# Exercise brief
Please print each of the entries below exactly.
+++
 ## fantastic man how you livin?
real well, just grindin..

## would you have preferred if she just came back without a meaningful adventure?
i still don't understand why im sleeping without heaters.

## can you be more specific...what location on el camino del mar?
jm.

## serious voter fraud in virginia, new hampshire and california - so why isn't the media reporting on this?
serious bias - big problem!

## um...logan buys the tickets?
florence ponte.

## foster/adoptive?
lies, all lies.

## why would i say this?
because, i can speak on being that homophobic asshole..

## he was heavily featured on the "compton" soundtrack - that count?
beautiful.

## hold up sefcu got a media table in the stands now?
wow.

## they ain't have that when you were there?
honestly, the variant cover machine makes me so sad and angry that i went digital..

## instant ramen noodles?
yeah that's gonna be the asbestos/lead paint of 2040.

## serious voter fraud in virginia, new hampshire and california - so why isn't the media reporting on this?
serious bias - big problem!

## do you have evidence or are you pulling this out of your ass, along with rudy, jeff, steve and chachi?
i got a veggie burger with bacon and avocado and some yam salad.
+++
# Result of this exercise
 ## fantastic man how you livin?
real well, just grindin..

## would you have preferred if she just came back without a meaningful adventure?
i still don't understand why im sleeping without heaters.

## can you be more specific...what location on el camino del mar?
jm.

## serious voter fraud in virginia, new hampshire and california - so why isn't the media reporting on this?
serious bias - big problem!

## um...logan buys the tickets?
florence ponte.

## foster/adoptive?
lies, all lies.

## why would i say this?
because, i can speak on being that homophobic asshole..

## he was heavily featured on the "compton" soundtrack - that count?
beautiful.

## hold up sefcu got a media table in the stands now?
wow.

## they ain't have that when you were there?
honestly, the variant cover machine makes me so sad and angry that i went digital..

## instant ramen noodles?
yeah that's gonna be the asbestos/lead paint of 2040.

## serious voter fraud in virginia, new hampshire and california - so why isn't the media reporting on this?
serious bias - big problem!

## do you have evidence or are you pulling this out of your ass, along with rudy, jeff, steve and chachi?
i got a veggie burger with bacon and avocado and some yam salad.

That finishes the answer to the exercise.